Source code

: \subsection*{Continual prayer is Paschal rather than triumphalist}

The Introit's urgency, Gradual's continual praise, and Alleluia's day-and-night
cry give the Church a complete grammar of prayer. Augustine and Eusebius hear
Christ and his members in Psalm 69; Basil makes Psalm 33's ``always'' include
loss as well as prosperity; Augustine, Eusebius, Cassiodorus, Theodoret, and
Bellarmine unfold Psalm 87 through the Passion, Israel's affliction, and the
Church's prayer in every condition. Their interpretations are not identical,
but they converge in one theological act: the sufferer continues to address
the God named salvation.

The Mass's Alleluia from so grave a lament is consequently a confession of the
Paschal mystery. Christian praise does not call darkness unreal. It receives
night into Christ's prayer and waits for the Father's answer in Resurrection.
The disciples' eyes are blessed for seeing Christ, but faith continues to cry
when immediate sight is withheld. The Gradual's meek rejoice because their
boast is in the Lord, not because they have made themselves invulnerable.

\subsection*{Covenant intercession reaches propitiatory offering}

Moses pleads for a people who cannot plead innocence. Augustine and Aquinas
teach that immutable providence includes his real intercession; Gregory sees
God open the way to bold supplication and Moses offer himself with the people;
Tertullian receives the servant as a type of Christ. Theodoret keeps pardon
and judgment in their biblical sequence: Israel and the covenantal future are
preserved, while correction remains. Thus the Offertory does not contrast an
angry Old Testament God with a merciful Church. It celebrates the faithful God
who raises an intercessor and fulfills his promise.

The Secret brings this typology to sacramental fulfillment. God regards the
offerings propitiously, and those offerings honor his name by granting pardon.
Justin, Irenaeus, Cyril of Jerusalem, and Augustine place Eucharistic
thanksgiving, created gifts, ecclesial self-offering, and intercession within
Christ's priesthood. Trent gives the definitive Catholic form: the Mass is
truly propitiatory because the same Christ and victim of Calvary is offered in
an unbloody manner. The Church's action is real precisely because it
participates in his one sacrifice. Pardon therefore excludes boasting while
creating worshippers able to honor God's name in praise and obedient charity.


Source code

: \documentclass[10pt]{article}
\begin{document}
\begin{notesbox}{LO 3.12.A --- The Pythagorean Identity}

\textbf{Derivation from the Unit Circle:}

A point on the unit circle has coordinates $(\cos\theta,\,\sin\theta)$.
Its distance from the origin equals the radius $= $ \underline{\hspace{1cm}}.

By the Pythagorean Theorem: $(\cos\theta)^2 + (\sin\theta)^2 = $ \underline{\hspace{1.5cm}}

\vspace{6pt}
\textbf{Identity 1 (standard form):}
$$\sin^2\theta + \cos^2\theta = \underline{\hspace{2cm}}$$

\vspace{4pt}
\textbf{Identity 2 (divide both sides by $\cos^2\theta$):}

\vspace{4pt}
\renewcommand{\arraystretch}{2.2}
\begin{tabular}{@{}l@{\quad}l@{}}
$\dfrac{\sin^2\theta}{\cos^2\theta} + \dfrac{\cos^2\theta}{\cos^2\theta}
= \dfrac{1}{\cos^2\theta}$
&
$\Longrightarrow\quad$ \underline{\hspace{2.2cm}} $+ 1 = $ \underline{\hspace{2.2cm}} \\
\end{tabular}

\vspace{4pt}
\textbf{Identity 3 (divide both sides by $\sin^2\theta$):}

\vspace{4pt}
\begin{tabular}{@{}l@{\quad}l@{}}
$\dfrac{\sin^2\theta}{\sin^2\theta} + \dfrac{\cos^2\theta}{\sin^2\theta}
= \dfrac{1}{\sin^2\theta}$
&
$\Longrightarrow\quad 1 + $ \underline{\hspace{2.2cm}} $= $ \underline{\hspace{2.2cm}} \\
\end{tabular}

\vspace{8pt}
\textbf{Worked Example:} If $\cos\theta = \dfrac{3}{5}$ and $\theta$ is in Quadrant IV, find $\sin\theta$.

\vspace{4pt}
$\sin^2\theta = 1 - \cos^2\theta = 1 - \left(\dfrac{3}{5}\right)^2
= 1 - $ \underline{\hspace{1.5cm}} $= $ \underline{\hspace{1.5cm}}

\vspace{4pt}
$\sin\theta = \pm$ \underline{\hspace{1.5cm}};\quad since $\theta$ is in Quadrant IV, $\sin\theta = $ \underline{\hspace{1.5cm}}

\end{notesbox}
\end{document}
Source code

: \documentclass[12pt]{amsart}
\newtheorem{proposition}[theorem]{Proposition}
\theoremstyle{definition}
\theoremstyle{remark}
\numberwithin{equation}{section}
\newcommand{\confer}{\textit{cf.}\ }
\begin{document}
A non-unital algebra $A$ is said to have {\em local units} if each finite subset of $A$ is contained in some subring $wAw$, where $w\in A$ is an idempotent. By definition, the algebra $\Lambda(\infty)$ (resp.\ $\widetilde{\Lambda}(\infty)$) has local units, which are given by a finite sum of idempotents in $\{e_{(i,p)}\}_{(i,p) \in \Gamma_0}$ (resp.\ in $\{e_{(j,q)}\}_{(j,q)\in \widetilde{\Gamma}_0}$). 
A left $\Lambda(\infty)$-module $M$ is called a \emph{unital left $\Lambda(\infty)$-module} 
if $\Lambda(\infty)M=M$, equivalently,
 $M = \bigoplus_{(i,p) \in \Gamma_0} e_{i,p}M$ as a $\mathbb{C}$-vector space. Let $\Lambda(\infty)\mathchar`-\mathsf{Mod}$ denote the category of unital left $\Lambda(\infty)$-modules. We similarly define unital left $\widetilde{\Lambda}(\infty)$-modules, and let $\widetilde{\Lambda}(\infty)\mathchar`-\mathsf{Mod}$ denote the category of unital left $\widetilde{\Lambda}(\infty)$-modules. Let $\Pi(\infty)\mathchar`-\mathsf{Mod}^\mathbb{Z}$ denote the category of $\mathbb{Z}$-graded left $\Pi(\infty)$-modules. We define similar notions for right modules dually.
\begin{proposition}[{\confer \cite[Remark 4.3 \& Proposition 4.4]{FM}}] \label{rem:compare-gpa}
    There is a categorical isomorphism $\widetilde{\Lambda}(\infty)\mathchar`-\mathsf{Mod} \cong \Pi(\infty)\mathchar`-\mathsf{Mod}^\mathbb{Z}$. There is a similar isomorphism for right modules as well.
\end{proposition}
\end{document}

=====

* Exercise objective
The answer is the full set of records, printed exactly as given.

* Problem solution
Source code

: \subsection*{Continual prayer is Paschal rather than triumphalist}

The Introit's urgency, Gradual's continual praise, and Alleluia's day-and-night
cry give the Church a complete grammar of prayer. Augustine and Eusebius hear
Christ and his members in Psalm 69; Basil makes Psalm 33's ``always'' include
loss as well as prosperity; Augustine, Eusebius, Cassiodorus, Theodoret, and
Bellarmine unfold Psalm 87 through the Passion, Israel's affliction, and the
Church's prayer in every condition. Their interpretations are not identical,
but they converge in one theological act: the sufferer continues to address
the God named salvation.

The Mass's Alleluia from so grave a lament is consequently a confession of the
Paschal mystery. Christian praise does not call darkness unreal. It receives
night into Christ's prayer and waits for the Father's answer in Resurrection.
The disciples' eyes are blessed for seeing Christ, but faith continues to cry
when immediate sight is withheld. The Gradual's meek rejoice because their
boast is in the Lord, not because they have made themselves invulnerable.

\subsection*{Covenant intercession reaches propitiatory offering}

Moses pleads for a people who cannot plead innocence. Augustine and Aquinas
teach that immutable providence includes his real intercession; Gregory sees
God open the way to bold supplication and Moses offer himself with the people;
Tertullian receives the servant as a type of Christ. Theodoret keeps pardon
and judgment in their biblical sequence: Israel and the covenantal future are
preserved, while correction remains. Thus the Offertory does not contrast an
angry Old Testament God with a merciful Church. It celebrates the faithful God
who raises an intercessor and fulfills his promise.

The Secret brings this typology to sacramental fulfillment. God regards the
offerings propitiously, and those offerings honor his name by granting pardon.
Justin, Irenaeus, Cyril of Jerusalem, and Augustine place Eucharistic
thanksgiving, created gifts, ecclesial self-offering, and intercession within
Christ's priesthood. Trent gives the definitive Catholic form: the Mass is
truly propitiatory because the same Christ and victim of Calvary is offered in
an unbloody manner. The Church's action is real precisely because it
participates in his one sacrifice. Pardon therefore excludes boasting while
creating worshippers able to honor God's name in praise and obedient charity.


Source code

: \documentclass[10pt]{article}
\begin{document}
\begin{notesbox}{LO 3.12.A --- The Pythagorean Identity}

\textbf{Derivation from the Unit Circle:}

A point on the unit circle has coordinates $(\cos\theta,\,\sin\theta)$.
Its distance from the origin equals the radius $= $ \underline{\hspace{1cm}}.

By the Pythagorean Theorem: $(\cos\theta)^2 + (\sin\theta)^2 = $ \underline{\hspace{1.5cm}}

\vspace{6pt}
\textbf{Identity 1 (standard form):}
$$\sin^2\theta + \cos^2\theta = \underline{\hspace{2cm}}$$

\vspace{4pt}
\textbf{Identity 2 (divide both sides by $\cos^2\theta$):}

\vspace{4pt}
\renewcommand{\arraystretch}{2.2}
\begin{tabular}{@{}l@{\quad}l@{}}
$\dfrac{\sin^2\theta}{\cos^2\theta} + \dfrac{\cos^2\theta}{\cos^2\theta}
= \dfrac{1}{\cos^2\theta}$
&
$\Longrightarrow\quad$ \underline{\hspace{2.2cm}} $+ 1 = $ \underline{\hspace{2.2cm}} \\
\end{tabular}

\vspace{4pt}
\textbf{Identity 3 (divide both sides by $\sin^2\theta$):}

\vspace{4pt}
\begin{tabular}{@{}l@{\quad}l@{}}
$\dfrac{\sin^2\theta}{\sin^2\theta} + \dfrac{\cos^2\theta}{\sin^2\theta}
= \dfrac{1}{\sin^2\theta}$
&
$\Longrightarrow\quad 1 + $ \underline{\hspace{2.2cm}} $= $ \underline{\hspace{2.2cm}} \\
\end{tabular}

\vspace{8pt}
\textbf{Worked Example:} If $\cos\theta = \dfrac{3}{5}$ and $\theta$ is in Quadrant IV, find $\sin\theta$.

\vspace{4pt}
$\sin^2\theta = 1 - \cos^2\theta = 1 - \left(\dfrac{3}{5}\right)^2
= 1 - $ \underline{\hspace{1.5cm}} $= $ \underline{\hspace{1.5cm}}

\vspace{4pt}
$\sin\theta = \pm$ \underline{\hspace{1.5cm}};\quad since $\theta$ is in Quadrant IV, $\sin\theta = $ \underline{\hspace{1.5cm}}

\end{notesbox}
\end{document}
Source code

: \documentclass[12pt]{amsart}
\newtheorem{proposition}[theorem]{Proposition}
\theoremstyle{definition}
\theoremstyle{remark}
\numberwithin{equation}{section}
\newcommand{\confer}{\textit{cf.}\ }
\begin{document}
A non-unital algebra $A$ is said to have {\em local units} if each finite subset of $A$ is contained in some subring $wAw$, where $w\in A$ is an idempotent. By definition, the algebra $\Lambda(\infty)$ (resp.\ $\widetilde{\Lambda}(\infty)$) has local units, which are given by a finite sum of idempotents in $\{e_{(i,p)}\}_{(i,p) \in \Gamma_0}$ (resp.\ in $\{e_{(j,q)}\}_{(j,q)\in \widetilde{\Gamma}_0}$). 
A left $\Lambda(\infty)$-module $M$ is called a \emph{unital left $\Lambda(\infty)$-module} 
if $\Lambda(\infty)M=M$, equivalently,
 $M = \bigoplus_{(i,p) \in \Gamma_0} e_{i,p}M$ as a $\mathbb{C}$-vector space. Let $\Lambda(\infty)\mathchar`-\mathsf{Mod}$ denote the category of unital left $\Lambda(\infty)$-modules. We similarly define unital left $\widetilde{\Lambda}(\infty)$-modules, and let $\widetilde{\Lambda}(\infty)\mathchar`-\mathsf{Mod}$ denote the category of unital left $\widetilde{\Lambda}(\infty)$-modules. Let $\Pi(\infty)\mathchar`-\mathsf{Mod}^\mathbb{Z}$ denote the category of $\mathbb{Z}$-graded left $\Pi(\infty)$-modules. We define similar notions for right modules dually.
\begin{proposition}[{\confer \cite[Remark 4.3 \& Proposition 4.4]{FM}}] \label{rem:compare-gpa}
    There is a categorical isomorphism $\widetilde{\Lambda}(\infty)\mathchar`-\mathsf{Mod} \cong \Pi(\infty)\mathchar`-\mathsf{Mod}^\mathbb{Z}$. There is a similar isomorphism for right modules as well.
\end{proposition}
\end{document}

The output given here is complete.